The losses to learning are universal when students go remote, but they are not necessarily even. Older children can handle a Zoom class better than young children. Older children can learn more from a packet of handouts. For younger children, a much larger share of learning is socialization and interaction. So, as far as the costs of closing schools, those may be smaller on older children.
As far as the dangers of in-person schooling, those are evidently greater (though not necessarily great) among older children.
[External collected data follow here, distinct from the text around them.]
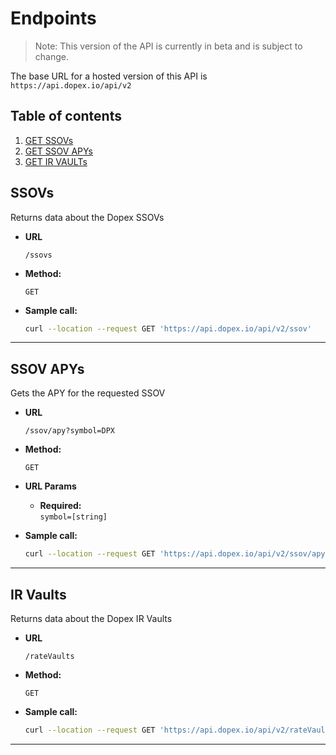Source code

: # Endpoints

> Note: This version of the API is currently in beta and is subject to change.

The base URL for a hosted version of this API is `https://api.dopex.io/api/v2`

## Table of contents

1. [GET SSOVs](#ssovs)
2. [GET SSOV APYs](#ssov-apys)
3. [GET IR VAULTs](#ssovs)

## SSOVs

Returns data about the Dopex SSOVs

-   **URL**

    `/ssovs`

-   **Method:**

    `GET`

-   **Sample call:**

    ```bash
    curl --location --request GET 'https://api.dopex.io/api/v2/ssov'
    ```

---

## SSOV APYs

Gets the APY for the requested SSOV

-   **URL**

    `/ssov/apy?symbol=DPX`

-   **Method:**

    `GET`

-   **URL Params**

    -   **Required:** <br />
        `symbol=[string]`

-   **Sample call:**

    ```bash
    curl --location --request GET 'https://api.dopex.io/api/v2/ssov/apy?symbol=DPX-CALLS-SSOV-V2'
    ```

---

## IR Vaults

Returns data about the Dopex IR Vaults

-   **URL**

    `/rateVaults`

-   **Method:**

    `GET`

-   **Sample call:**

    ```bash
    curl --location --request GET 'https://api.dopex.io/api/v2/rateVaults'
    ```

---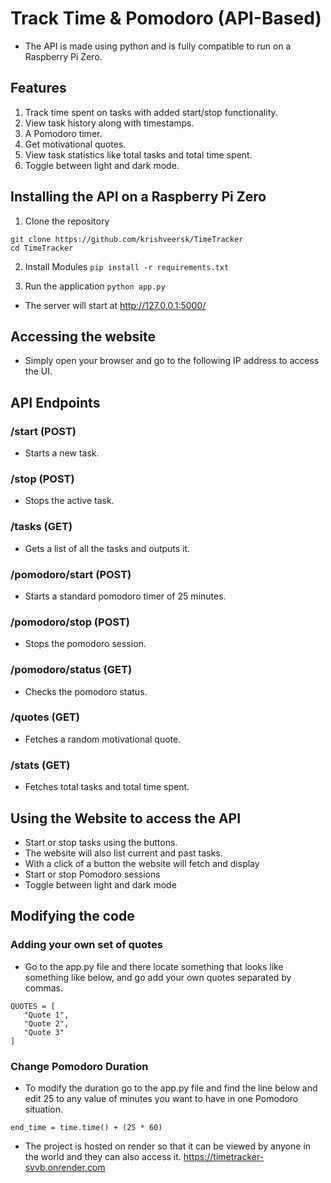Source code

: # Track Time & Pomodoro (API-Based)

- The API is made using python and is fully compatible to run on a Raspberry Pi Zero.

## Features

1. Track time spent on tasks with added start/stop functionality.
2. View task history along with timestamps.
3. A Pomodoro timer.
4. Get motivational quotes.
5. View task statistics like total tasks and total time spent.
6. Toggle between light and dark mode.

## Installing the API on a Raspberry Pi Zero

1. Clone the repository

```
git clone https://github.com/krishveersk/TimeTracker
cd TimeTracker
```

2. Install Modules
   `pip install -r requirements.txt`

3. Run the application
   `python app.py`

- The server will start at http://127.0.0.1:5000/

## Accessing the website

- Simply open your browser and go to the following IP address to access the UI.

## API Endpoints

### /start (POST)

- Starts a new task.

### /stop (POST)

- Stops the active task.

### /tasks (GET)

- Gets a list of all the tasks and outputs it.

### /pomodoro/start (POST)

- Starts a standard pomodoro timer of 25 minutes.

### /pomodoro/stop (POST)

- Stops the pomodoro session.

### /pomodoro/status (GET)

- Checks the pomodoro status.

### /quotes (GET)

- Fetches a random motivational quote.

### /stats (GET)

- Fetches total tasks and total time spent.

## Using the Website to access the API

- Start or stop tasks using the buttons.
- The website will also list current and past tasks.
- With a click of a button the website will fetch and display
- Start or stop Pomodoro sessions
- Toggle between light and dark mode

## Modifying the code

### Adding your own set of quotes

- Go to the app.py file and there locate something that looks like something like below, and go add your own quotes separated by commas.

```
QUOTES = [
   "Quote 1",
   "Quote 2",
   "Quote 3"
]
```

### Change Pomodoro Duration

- To modify the duration go to the app.py file and find the line below and edit 25 to any value of minutes you want to have in one Pomodoro situation.

`end_time = time.time() + (25 * 60)`

- The project is hosted on render so that it can be viewed by anyone in the world and they can also access it.
https://timetracker-svvb.onrender.com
Younger people don’t get the coronavirus as much, they don’t spread it as much, and when they do get it, they don’t get it as bad.
So, if you were doing a cost-benefit analysis of school closures, it’s obviously an easier question for younger children — leave the schools open — and a harder question for older children, for whom the costs of closing might be smaller and the benefits of closing slightly higher.
This is the thinking behind Michigan’s decision to bar in-person schooling for only college and high school, and Philadelphia’s decision to close high schools but allow K-8 classes to keep meeting. I expect Michigan Gov. Gretchen Whitmer will close K-8 schools over Thanksgiving, but for at least this coming week, she’s allowing the meeting of students who need in-person education more and pose a lesser risk of coronavirus transmission.
A cost-benefit analysis before decision-making? That resembles science!